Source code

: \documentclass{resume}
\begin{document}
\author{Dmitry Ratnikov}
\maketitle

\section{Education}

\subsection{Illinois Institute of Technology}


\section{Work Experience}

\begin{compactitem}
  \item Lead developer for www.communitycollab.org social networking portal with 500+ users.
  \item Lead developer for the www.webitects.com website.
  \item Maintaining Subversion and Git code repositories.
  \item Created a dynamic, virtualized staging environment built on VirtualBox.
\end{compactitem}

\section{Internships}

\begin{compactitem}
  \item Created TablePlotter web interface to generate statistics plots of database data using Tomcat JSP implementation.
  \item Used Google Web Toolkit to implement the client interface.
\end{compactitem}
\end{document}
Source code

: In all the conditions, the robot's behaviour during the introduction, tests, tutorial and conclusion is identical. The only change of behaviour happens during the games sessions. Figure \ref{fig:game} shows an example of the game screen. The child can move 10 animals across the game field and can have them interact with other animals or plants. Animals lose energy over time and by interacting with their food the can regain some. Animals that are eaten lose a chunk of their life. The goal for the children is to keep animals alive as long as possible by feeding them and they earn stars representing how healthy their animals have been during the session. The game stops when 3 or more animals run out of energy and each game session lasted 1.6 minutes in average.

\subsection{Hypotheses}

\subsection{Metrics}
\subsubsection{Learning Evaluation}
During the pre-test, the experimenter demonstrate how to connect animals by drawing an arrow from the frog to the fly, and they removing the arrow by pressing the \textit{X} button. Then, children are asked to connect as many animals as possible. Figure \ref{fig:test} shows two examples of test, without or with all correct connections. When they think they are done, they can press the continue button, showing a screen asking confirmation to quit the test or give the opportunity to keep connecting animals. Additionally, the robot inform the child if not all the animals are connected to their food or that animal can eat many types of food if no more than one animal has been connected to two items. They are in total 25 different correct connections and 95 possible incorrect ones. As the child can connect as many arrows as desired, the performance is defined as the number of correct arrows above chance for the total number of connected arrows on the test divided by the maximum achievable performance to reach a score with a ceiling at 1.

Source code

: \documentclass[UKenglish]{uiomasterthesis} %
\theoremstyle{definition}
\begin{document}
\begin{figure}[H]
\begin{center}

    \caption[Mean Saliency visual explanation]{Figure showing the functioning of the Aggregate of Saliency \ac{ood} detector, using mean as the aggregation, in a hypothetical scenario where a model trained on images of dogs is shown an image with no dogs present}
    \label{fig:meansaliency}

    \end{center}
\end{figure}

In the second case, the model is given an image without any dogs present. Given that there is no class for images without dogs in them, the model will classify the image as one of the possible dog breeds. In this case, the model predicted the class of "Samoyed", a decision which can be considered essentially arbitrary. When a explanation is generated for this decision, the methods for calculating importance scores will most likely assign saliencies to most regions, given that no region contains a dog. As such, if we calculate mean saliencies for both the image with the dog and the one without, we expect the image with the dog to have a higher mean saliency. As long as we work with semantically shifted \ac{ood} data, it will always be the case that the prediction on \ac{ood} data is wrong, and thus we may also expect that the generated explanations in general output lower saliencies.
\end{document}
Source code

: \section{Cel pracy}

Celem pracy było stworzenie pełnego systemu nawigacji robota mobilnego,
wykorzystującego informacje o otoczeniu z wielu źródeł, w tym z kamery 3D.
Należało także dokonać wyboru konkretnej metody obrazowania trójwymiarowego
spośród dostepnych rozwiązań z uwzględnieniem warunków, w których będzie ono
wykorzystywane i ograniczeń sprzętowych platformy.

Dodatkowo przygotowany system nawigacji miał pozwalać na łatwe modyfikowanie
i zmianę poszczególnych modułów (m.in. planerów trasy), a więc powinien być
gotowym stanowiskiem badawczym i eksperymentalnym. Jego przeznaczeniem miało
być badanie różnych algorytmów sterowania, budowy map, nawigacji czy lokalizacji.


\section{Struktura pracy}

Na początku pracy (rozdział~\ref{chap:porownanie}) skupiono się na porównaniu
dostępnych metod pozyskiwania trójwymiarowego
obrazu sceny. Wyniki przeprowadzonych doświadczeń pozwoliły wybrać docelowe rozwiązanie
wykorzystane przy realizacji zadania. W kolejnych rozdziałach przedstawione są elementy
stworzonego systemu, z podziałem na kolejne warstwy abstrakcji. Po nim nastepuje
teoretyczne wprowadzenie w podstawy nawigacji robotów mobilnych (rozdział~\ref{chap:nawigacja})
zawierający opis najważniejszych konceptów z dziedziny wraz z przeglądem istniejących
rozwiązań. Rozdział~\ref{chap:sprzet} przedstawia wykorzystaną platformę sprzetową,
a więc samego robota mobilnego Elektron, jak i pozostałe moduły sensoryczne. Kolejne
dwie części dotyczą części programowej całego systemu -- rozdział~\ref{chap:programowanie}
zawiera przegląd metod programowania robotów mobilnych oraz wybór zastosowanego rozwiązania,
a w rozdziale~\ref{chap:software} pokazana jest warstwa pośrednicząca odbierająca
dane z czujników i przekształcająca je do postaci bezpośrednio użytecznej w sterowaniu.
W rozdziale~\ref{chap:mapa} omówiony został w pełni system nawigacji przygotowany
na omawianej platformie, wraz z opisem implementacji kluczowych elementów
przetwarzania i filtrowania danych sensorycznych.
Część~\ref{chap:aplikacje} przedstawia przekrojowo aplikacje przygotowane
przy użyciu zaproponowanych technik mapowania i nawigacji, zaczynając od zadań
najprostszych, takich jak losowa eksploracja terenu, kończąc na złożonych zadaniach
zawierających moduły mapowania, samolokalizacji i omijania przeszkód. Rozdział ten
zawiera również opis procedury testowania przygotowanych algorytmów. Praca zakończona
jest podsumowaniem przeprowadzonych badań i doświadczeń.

=====

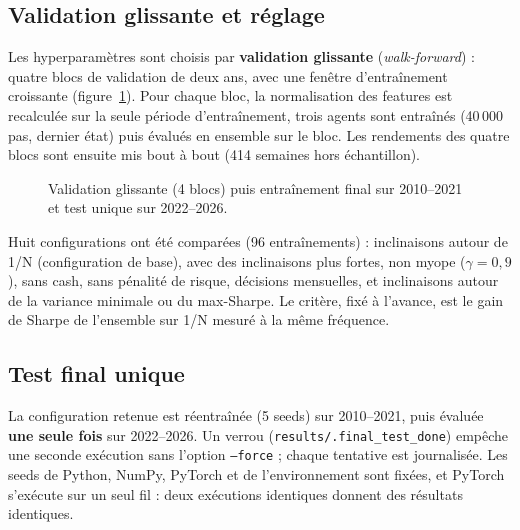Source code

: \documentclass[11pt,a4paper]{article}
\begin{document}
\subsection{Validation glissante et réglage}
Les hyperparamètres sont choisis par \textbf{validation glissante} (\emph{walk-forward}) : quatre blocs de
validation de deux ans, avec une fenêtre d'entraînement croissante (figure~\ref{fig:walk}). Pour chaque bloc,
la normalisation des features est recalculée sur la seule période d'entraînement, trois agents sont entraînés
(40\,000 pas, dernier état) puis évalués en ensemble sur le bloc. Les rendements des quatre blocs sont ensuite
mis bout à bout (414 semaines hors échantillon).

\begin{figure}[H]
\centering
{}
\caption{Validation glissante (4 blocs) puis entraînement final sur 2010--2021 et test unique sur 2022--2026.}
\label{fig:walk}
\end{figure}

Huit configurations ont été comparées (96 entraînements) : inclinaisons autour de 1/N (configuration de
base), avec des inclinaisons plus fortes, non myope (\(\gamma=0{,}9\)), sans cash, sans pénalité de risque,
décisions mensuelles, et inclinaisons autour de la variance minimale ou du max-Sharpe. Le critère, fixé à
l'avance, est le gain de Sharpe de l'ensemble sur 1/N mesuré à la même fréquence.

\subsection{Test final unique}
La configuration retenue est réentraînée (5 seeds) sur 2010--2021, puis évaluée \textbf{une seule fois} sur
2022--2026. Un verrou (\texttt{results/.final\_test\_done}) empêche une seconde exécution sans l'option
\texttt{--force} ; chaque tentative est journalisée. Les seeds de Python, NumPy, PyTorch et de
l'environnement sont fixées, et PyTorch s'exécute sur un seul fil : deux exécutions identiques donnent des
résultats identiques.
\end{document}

=====

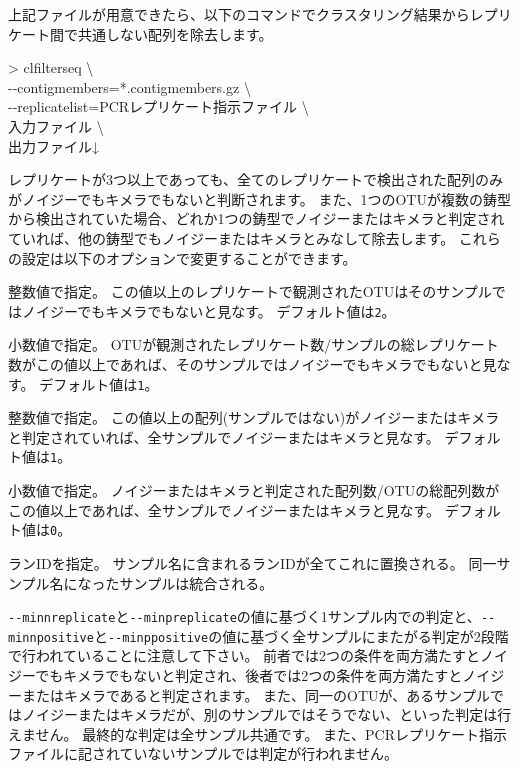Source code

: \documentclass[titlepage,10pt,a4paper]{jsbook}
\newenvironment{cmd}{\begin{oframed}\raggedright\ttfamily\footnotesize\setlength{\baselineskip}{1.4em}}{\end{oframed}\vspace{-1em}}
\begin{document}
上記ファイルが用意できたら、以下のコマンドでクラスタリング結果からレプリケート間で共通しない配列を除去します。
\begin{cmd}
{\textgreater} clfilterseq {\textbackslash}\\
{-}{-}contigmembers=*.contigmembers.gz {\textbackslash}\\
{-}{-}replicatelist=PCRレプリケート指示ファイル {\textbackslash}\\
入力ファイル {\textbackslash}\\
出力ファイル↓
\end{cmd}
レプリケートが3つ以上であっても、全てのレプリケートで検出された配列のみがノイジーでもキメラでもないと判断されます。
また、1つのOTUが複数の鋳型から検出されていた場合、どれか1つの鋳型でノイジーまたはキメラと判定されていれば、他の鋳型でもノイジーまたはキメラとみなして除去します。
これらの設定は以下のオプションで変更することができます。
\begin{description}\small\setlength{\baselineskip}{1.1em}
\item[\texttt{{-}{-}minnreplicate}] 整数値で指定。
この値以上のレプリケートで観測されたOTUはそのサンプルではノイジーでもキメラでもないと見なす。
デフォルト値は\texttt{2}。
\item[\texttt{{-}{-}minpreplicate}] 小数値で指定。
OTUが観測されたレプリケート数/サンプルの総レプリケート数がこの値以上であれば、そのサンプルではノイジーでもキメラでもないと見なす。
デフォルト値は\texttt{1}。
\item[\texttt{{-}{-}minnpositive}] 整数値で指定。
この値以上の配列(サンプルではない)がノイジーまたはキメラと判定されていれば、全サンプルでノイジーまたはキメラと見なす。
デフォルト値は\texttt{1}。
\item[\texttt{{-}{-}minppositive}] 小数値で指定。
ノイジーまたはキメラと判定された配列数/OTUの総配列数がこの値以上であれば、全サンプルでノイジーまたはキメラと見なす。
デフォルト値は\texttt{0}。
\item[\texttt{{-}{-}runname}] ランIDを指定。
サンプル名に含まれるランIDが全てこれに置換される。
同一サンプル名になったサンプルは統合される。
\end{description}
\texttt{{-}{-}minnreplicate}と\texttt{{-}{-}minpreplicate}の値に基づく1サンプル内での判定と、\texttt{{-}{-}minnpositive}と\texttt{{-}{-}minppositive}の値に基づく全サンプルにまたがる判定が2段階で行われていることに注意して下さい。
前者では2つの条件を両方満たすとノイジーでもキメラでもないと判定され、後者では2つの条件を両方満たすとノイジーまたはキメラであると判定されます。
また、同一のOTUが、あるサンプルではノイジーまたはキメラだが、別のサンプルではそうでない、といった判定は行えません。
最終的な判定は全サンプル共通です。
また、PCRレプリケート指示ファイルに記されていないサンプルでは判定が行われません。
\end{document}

=====

EXERCISE – Search the entries for the word "caption", then copy every line in which it is found.

SOLUTION –
    \caption[Mean Saliency visual explanation]{Figure showing the functioning of the Aggregate of Saliency \ac{ood} detector, using mean as the aggregation, in a hypothetical scenario where a model trained on images of dogs is shown an image with no dogs present}
\caption{Validation glissante (4 blocs) puis entraînement final sur 2010--2021 et test unique sur 2022--2026.}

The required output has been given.